Discurso no Senado Federal

DECLARAÇÃO DO GOVERNADOR TASSO JEREISSATI, SOBRE O ARQUIVAMENTO DA CPI DO SISTEMA FINANCEIRO.

Autor
José Eduardo Dutra (PT - Partido dos Trabalhadores/SE)
Nome completo: José Eduardo de Barros Dutra
Casa
Senado Federal
Tipo
Discurso
Resumo por assunto
COMISSÃO PARLAMENTAR DE INQUERITO (CPI), BANCOS.:
  • DECLARAÇÃO DO GOVERNADOR TASSO JEREISSATI, SOBRE O ARQUIVAMENTO DA CPI DO SISTEMA FINANCEIRO.
Aparteantes
Antonio Carlos Valadares.
Publicação
Publicação no DSF de 27/03/1996 - Página 4951
Assunto
Outros > COMISSÃO PARLAMENTAR DE INQUERITO (CPI), BANCOS.
Indexação
  • COMENTARIO, DECLARAÇÃO, TASSO JEREISSATI, GOVERNADOR, ESTADO DO CEARA (CE), ASSUNTO, ARQUIVAMENTO, COMISSÃO PARLAMENTAR DE INQUERITO (CPI), SISTEMA FINANCEIRO NACIONAL, RELAÇÃO, UTILIZAÇÃO, GOVERNO FEDERAL, CESSÃO, CARGO PUBLICO, CONGRESSISTA, OPOSIÇÃO, APOIO, APROVAÇÃO, PROJETO DE LEI, AUTORIA, GOVERNO.

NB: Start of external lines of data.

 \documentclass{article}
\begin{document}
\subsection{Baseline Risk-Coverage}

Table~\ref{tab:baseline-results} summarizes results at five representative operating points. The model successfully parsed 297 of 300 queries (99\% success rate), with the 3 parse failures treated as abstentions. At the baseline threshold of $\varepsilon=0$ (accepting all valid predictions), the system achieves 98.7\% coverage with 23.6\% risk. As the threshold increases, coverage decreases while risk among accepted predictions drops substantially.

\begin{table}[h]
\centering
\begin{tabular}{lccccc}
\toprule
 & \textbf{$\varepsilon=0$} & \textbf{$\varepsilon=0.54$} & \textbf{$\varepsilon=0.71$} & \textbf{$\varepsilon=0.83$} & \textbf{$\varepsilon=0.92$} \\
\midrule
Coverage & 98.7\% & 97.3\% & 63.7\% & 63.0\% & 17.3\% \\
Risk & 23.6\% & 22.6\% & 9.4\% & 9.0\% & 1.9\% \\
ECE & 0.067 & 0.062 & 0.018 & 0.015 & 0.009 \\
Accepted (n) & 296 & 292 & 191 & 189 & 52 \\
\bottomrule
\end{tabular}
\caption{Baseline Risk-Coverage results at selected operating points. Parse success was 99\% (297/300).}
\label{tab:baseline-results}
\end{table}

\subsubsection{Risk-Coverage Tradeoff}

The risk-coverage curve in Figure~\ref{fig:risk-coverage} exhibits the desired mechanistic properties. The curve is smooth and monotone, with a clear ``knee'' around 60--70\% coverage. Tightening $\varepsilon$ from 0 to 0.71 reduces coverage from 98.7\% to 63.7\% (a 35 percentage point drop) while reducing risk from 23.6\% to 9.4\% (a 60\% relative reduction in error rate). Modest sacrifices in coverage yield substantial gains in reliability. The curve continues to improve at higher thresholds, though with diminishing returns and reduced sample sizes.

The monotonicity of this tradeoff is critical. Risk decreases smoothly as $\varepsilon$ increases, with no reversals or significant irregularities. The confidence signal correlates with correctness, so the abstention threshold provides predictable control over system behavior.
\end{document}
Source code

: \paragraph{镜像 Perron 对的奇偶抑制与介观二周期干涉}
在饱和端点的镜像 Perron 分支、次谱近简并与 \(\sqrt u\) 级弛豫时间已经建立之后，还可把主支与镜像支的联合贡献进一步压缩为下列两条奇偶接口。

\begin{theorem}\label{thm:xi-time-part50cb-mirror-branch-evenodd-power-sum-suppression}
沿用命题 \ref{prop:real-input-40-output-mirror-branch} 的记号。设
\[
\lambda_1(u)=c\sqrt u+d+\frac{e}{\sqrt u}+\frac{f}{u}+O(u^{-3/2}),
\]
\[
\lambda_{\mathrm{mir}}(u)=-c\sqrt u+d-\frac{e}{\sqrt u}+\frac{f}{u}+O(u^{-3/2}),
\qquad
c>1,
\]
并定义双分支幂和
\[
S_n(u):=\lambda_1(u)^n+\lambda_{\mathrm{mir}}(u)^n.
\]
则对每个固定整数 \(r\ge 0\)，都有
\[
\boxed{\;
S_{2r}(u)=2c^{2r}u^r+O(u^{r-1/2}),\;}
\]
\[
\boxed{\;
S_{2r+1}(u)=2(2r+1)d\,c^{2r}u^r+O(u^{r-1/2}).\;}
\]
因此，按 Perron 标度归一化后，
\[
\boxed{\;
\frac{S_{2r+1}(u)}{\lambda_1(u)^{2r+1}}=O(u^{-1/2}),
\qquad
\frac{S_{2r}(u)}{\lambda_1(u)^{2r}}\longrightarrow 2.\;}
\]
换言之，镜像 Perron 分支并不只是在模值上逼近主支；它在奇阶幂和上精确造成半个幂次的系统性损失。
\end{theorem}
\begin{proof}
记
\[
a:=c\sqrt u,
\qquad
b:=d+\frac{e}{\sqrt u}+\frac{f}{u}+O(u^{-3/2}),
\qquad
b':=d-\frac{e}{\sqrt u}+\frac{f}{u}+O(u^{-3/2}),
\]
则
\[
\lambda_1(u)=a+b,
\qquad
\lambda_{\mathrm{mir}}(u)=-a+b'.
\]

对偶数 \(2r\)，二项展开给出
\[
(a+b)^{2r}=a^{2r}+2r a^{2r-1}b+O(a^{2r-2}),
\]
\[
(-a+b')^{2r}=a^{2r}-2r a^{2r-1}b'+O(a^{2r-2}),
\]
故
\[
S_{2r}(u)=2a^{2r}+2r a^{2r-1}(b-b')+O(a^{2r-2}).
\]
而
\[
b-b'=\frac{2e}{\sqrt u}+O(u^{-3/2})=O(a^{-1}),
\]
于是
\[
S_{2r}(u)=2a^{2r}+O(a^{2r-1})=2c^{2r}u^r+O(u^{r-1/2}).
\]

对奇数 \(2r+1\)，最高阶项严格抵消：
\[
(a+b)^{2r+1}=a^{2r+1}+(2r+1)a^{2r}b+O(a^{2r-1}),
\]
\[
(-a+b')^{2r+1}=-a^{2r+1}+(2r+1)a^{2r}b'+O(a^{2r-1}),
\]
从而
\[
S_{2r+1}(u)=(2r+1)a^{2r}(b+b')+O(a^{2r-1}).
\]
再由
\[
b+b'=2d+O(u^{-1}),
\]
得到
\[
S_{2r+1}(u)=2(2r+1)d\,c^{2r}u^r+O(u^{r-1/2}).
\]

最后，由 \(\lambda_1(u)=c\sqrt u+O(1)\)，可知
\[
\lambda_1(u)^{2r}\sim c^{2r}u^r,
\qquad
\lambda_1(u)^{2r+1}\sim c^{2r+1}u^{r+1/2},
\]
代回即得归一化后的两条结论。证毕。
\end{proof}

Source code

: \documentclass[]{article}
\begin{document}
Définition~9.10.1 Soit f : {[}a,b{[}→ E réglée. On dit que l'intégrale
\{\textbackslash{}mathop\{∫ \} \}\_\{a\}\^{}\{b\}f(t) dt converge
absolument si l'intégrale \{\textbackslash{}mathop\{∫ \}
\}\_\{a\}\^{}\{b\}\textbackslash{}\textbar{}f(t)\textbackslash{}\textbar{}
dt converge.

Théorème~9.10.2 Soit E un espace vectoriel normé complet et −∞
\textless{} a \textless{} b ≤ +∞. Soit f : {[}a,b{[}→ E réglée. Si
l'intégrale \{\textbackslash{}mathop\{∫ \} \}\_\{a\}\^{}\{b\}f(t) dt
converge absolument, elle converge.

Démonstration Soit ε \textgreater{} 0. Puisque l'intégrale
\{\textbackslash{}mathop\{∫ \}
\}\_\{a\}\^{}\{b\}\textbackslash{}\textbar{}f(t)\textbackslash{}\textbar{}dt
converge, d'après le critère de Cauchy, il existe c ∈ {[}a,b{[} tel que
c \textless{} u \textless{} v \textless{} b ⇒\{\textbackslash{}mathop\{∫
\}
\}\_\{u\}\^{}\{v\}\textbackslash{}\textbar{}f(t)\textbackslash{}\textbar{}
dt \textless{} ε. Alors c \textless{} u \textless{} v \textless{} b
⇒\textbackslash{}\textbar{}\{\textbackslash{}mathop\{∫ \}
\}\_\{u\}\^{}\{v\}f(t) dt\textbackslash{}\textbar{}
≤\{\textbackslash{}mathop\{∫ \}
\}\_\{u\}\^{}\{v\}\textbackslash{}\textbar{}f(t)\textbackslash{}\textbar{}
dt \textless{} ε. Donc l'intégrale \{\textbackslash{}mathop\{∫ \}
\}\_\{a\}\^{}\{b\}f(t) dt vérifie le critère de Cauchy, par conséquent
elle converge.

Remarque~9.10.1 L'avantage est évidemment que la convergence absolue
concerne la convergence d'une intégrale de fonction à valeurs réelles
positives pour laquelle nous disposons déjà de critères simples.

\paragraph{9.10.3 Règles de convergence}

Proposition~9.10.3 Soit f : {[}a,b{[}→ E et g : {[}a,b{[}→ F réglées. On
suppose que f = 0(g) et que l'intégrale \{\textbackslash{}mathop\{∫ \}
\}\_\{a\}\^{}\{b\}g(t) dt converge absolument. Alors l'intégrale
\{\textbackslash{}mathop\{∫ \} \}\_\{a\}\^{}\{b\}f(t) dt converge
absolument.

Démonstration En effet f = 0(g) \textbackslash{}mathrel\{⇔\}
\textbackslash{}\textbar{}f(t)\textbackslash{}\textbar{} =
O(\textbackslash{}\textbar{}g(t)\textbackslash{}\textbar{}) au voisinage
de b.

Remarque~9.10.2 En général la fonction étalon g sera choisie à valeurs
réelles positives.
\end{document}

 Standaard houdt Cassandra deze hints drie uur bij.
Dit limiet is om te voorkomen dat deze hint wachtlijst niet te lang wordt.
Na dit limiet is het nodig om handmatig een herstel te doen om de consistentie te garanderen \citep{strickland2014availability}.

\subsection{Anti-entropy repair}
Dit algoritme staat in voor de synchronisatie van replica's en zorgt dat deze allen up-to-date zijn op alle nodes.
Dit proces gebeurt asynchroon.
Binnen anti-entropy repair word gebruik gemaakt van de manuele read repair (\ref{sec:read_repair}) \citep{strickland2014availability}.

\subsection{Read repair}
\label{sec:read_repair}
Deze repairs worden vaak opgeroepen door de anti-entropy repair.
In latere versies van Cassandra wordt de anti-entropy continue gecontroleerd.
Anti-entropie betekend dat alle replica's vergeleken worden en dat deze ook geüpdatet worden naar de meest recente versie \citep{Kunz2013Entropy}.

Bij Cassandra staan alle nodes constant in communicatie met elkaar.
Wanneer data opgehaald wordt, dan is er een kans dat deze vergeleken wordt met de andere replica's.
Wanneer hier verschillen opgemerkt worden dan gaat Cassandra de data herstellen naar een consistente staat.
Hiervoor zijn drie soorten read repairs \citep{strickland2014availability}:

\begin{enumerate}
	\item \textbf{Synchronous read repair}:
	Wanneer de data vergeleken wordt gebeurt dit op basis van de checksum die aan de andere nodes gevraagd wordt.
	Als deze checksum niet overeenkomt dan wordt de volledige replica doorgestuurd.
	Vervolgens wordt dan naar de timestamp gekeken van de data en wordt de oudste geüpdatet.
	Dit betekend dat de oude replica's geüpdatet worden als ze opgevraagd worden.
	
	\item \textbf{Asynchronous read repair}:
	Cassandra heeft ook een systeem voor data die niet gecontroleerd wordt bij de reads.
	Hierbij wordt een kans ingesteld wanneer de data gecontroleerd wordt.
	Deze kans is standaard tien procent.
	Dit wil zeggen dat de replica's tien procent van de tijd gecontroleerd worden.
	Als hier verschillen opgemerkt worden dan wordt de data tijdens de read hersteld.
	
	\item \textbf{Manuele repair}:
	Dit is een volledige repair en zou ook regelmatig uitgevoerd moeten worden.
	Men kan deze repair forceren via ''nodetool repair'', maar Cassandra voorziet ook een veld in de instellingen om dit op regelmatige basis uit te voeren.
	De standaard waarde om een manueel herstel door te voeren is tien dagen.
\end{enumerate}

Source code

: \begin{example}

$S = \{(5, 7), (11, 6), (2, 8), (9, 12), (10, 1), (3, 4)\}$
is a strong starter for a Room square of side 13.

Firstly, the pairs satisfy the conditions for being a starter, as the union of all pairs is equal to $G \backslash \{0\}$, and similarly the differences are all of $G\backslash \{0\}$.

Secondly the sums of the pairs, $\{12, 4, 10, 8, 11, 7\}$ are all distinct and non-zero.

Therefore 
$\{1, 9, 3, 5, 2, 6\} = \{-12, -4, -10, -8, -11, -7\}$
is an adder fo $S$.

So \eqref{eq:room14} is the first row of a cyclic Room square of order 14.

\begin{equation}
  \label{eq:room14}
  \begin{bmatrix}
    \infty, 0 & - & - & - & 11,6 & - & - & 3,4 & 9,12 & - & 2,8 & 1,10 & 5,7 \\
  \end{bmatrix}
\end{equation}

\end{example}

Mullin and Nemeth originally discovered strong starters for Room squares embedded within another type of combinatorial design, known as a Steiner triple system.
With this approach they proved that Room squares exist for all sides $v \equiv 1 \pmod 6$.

O SR. JOSÉ EDUARDO DUTRA (PT-SE. Pronuncia o seguinte discurso. Sem revisão do orador.) - Sr. Presidente, Srªs e Srs. Senadores, também pretendo fazer alguns comentários sobre o assunto CPI, seguindo a mesma linha do Senador Eduardo Suplicy.

Inicialmente, gostaria de registrar que me surpreenderam profundamente as afirmações dos jornais, atribuídas ao Governador Tasso Jereissati, que ultimamente não tem sido muito feliz em suas declarações. Primeiro, foram aquelas feitas no Japão e, agora, falou que "houve fisiologismo, mas um fisiologismo circunstancial".

Em breve, chegaremos a uma situação em que fisiologismo circunstancial será perdoável.

Não sei qual é a diferença entre fisiologismo circunstancial e fisiologismo permanente, ou constante. Para mim, tudo é fisiologismo.

E diz aqui o Senador Eduardo Suplicy que o importante é S. Exª reconhecer que houve fisiologismo. Realmente. Mas essas afirmações depõem contra o Congresso Nacional e contra o Governo Federal, porque fisiologismo, assim como corrupção, é uma prática que não tem mão única; tem duas mãos.

Se houve comportamento fisiológico por parte de parlamentares que, porventura, tenham mudado os seus votos em relação à Previdência ou à CPI, isso deve ter-se dado em função de uma ação do Poder Executivo, de um Governo que, durante a sua campanha, fazia questão de registrar que estava inaugurando um novo tempo e um novo modo de se fazer política no País.

Lembro-me de que o então Senador Fernando Henrique Cardoso, por diversas vezes, fez declarações contrárias à utilização da máquina pública para se conseguir votos no Congresso Nacional.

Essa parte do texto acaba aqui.